Tampoco él solía llegar tan temprano y quedarse sentado simplemente sin hacer nada. Antes, a veces, al quitarse la gorra se la ponía a Nenete y sonreía, pero ahora hacía mucho que no lo hacía; esta vez al ver que ella no estaba la tiró con furia sobre el sofá.

También se quitó el cinturón con el arma y la dejó sobre la mesa. Nenete no podía ladear la cabeza pero por el rabillo del ojo observaba aquel objeto oscuro. Sabia muy bien qué era y para qué servía. Lo había visto en las películas que ellos a veces veían con agrado cuando se olvidaban de él.

Ella demoraba mucho y él estaba impaciente ante la ventana cuando Nenete sintió el arribo de un automóvil. Vio los ojos de él que pasaron de la ventana a la puerta y allí se quedaron hasta que ella entró.

Lo primero que la mujer hizo fue mirar a Nenete y sonreírle levemente, hasta que al girar la vista vio al hombre. Su semblante cambió instantáneamente. Él se abalanzó hacia ella y comenzó a zamarrearla. Mientras le gritaba preguntas relacionadas con su ausencia la llamaba perra. La hizo caer al suelo y le aplicó un tremendo puntapié.

Nenete comenzó con su "ne-ne-ne-ne", más desesperado que nunca y obteniendo menos atención que siempre.

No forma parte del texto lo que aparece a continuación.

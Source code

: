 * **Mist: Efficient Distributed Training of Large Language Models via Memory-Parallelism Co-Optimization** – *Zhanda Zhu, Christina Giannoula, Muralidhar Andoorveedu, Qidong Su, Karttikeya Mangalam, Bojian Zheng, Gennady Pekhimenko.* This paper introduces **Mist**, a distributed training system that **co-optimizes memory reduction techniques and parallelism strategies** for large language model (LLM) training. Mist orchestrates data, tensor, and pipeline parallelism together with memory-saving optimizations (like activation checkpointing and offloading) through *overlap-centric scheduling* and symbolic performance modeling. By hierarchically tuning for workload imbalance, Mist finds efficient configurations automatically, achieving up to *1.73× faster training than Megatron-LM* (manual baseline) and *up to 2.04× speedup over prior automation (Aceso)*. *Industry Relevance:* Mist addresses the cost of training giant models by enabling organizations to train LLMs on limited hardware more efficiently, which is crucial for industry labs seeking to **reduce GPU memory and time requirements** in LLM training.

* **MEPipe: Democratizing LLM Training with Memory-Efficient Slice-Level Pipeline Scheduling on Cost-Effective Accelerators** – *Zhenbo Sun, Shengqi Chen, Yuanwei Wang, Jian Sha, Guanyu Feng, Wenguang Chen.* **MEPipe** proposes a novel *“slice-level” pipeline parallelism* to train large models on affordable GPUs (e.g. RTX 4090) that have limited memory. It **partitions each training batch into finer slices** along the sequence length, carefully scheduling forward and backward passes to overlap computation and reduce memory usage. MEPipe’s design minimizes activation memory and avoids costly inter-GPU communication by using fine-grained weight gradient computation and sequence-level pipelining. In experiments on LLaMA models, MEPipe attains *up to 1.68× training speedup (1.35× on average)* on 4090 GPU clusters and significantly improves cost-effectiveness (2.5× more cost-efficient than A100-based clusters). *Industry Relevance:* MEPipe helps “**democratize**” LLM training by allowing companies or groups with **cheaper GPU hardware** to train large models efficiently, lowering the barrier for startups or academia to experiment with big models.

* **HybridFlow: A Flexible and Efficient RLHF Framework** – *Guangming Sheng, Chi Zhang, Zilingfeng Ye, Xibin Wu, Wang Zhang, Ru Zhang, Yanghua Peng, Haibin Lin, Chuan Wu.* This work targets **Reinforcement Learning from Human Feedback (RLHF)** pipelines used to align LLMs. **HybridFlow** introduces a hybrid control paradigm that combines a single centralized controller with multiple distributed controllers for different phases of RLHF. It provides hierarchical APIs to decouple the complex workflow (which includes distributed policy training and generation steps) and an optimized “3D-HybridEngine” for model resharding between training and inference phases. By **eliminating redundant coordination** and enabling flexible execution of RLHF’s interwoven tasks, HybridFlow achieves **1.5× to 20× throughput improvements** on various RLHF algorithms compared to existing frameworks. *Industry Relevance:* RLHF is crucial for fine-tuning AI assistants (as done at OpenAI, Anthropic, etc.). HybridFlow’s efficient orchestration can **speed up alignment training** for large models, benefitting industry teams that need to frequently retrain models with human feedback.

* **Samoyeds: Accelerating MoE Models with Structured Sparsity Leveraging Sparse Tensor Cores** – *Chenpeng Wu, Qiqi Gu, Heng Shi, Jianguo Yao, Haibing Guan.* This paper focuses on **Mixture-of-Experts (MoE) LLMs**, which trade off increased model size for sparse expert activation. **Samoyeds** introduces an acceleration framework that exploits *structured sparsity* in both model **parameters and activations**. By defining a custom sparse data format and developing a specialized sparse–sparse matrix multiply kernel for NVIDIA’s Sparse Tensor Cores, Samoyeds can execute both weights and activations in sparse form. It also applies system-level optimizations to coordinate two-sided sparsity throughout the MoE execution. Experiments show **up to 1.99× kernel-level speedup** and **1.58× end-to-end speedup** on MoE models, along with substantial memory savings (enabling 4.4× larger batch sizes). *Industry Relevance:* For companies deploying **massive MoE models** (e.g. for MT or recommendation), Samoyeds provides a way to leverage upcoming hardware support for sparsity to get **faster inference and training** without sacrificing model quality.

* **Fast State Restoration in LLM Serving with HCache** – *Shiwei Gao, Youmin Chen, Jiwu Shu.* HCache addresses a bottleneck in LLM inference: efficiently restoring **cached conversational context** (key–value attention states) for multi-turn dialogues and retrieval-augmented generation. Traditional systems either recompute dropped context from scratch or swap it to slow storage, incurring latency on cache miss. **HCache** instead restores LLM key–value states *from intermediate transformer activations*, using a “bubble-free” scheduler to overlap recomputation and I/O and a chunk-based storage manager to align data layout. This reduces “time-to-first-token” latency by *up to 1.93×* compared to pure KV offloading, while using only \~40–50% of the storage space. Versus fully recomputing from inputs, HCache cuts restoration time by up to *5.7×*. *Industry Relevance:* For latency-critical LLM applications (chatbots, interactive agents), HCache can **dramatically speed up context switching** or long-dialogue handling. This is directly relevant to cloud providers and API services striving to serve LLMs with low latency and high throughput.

Su mano se movía inquieta sobre la silla, que se deslizó algo mas de un metro con un silbido mecánico. Ajeno a eso el hombre continuaba pateando e insultando a la mujer, quién apenas atinaba a llorar tratando de proteger su cabeza con la debilidad de sus brazos menudos.

La torpe mano de Nenete se encontró portando el arma y como cobrando vida propia, independiente de sus ojos que miraban horrorizados a la mujer, disparó sobre el hombre. El arma saltó de su mano y le dio cerca del ojo. El dolor lo aturdió; era algo nuevo. "¡Siente Nenete!"

Ella tenía una expresión en el rostro que Nenete jamás había visto. Los ojos inmensos iban del cuerpo del hombre del suelo al rostro impasible, inalterable, pétreo de Nenete y luego al arma que descansaba sobre el linóleo. Estuvieron mucho tiempo así. Descubriendo, encontrando, tal vez despidiéndose.

Antes de tomar el teléfono ella se acerco llorando a Nenete y lo abrazó; deslizó suavemente su mano sobre el moretón del rostro de Nenete. Ella estaba muy cerca y así fue que Nenete pudo acariciarle el cabello.